For the records below, give the number of lines in which "cases" appears, and add nothing else.

[Records shown]

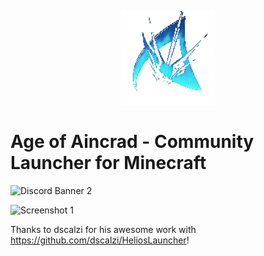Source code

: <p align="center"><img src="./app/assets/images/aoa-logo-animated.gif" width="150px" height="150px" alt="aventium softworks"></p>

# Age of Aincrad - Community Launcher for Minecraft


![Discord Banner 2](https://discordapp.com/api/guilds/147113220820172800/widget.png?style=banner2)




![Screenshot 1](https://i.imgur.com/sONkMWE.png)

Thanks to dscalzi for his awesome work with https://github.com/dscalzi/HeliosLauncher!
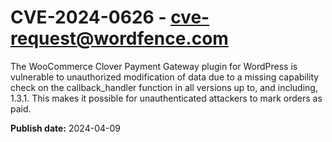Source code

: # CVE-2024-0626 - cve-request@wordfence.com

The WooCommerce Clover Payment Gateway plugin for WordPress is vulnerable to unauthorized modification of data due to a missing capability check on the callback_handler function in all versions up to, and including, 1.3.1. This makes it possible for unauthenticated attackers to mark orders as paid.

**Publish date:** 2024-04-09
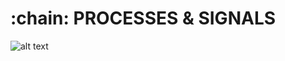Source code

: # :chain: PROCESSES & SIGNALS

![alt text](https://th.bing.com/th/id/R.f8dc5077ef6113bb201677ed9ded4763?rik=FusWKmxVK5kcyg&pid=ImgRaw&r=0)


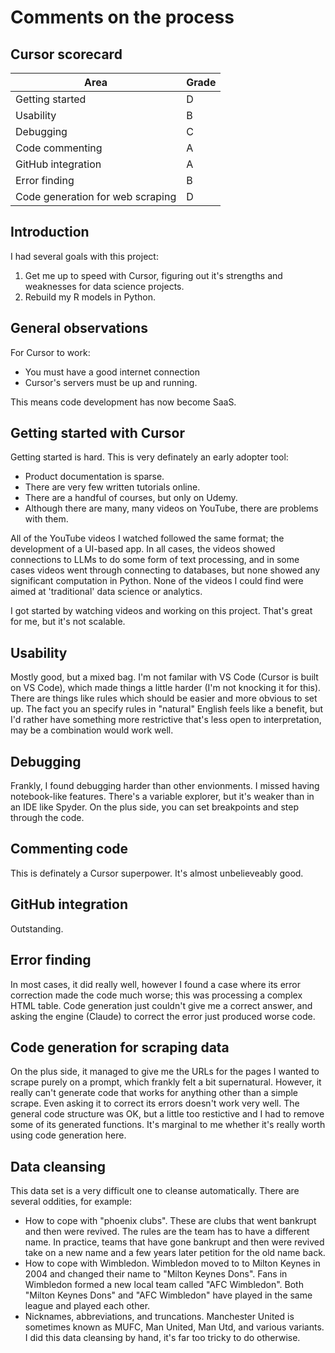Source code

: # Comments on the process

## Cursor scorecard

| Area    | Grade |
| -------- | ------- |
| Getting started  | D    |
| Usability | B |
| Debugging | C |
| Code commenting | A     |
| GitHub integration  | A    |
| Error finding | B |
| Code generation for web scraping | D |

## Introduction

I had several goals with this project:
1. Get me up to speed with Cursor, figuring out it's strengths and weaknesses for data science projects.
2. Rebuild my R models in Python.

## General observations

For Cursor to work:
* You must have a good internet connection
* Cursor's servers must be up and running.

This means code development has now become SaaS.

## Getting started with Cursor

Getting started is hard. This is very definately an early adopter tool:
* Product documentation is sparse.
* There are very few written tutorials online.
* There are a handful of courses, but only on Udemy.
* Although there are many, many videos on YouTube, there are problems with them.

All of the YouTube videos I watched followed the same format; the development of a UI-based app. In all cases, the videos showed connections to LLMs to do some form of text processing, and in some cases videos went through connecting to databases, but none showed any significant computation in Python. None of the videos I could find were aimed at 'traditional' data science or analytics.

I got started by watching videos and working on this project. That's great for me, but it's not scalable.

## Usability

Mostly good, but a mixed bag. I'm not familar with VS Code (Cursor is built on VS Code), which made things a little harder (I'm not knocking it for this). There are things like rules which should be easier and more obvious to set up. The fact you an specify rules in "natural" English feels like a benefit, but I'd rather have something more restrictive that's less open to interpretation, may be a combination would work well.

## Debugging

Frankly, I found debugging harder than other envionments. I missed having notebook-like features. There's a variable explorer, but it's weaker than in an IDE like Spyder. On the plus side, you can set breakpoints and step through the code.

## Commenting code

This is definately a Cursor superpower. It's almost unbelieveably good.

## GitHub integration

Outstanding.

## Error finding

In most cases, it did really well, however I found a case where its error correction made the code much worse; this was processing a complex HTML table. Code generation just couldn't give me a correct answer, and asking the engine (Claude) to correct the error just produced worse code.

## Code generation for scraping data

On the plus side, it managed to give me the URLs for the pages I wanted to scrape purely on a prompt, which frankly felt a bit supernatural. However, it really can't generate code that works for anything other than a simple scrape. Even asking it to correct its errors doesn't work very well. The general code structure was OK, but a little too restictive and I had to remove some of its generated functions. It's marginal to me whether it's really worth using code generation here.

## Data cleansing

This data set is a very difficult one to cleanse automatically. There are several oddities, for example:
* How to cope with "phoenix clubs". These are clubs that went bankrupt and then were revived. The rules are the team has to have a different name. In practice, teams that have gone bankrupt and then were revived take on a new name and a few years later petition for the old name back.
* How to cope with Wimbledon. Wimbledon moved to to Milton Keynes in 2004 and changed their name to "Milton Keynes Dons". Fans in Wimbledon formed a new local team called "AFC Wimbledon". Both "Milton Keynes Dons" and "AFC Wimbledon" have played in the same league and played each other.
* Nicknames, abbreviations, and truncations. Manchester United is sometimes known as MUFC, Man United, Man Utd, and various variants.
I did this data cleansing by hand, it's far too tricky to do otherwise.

[/Records shown]

Answer space: 2